简体繁体 English

使用单独命名空间的 ANN 性能

[英]ANN Performance Using Separate Namespaces

原文 2022-06-09 20:39:17 3 1 vespa

I am trying to perform ANN, but my data is split into partitions or "tenants."我正在尝试执行 ANN，但我的数据被分成多个分区或“租户”。 Searches are always restricted to a single tenant, which represents a small percentage of the total documents.搜索始终仅限于单个租户，该租户仅占总文档的一小部分。

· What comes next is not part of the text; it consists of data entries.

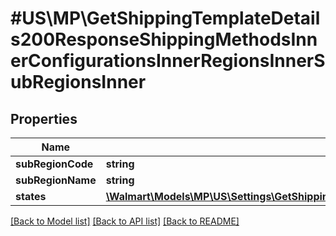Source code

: # #US\MP\GetShippingTemplateDetails200ResponseShippingMethodsInnerConfigurationsInnerRegionsInnerSubRegionsInner

## Properties

Name | Type | Description | Notes
------------ | ------------- | ------------- | -------------
**subRegionCode** | **string** |  |
**subRegionName** | **string** |  | [optional]
**states** | [**\Walmart\Models\MP\US\Settings\GetShippingTemplateDetails200ResponseShippingMethodsInnerConfigurationsInnerRegionsInnerSubRegionsInnerStatesInner[]**](GetShippingTemplateDetails200ResponseShippingMethodsInnerConfigurationsInnerRegionsInnerSubRegionsInnerStatesInner.md) |  | [optional]


[[Back to Model list]](../) [[Back to API list]](../../Api/US/MP) [[Back to README]](../../README.md)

I first tried implementing this using a filter on a tenant string attribute.我首先尝试使用租户字符串属性上的过滤器来实现这一点。 However, I encountered this piece of documentation , that suggests the performance will be poor:但是，我遇到了这个文档，这表明性能会很差：

There is a small problem here however.然而这里有一个小问题。 If the eligibility list is small in relation to the number of items in the graph, skipping occurs with a high probability.如果资格列表相对于图表中的项目数较小，则很可能会发生跳过。 This means that the algorithm needs to consider an exponentially increasing number of candidates, slowing down the search significantly.这意味着该算法需要考虑呈指数增长的候选者数量，从而显着减慢搜索速度。 To solve this, Vespa.ai switches over to a brute-force search when this occurs.为了解决这个问题，Vespa.ai 在发生这种情况时切换到蛮力搜索。 The result is a efficient ANN search when combined with filters.结果是与过滤器结合使用时的有效 ANN 搜索。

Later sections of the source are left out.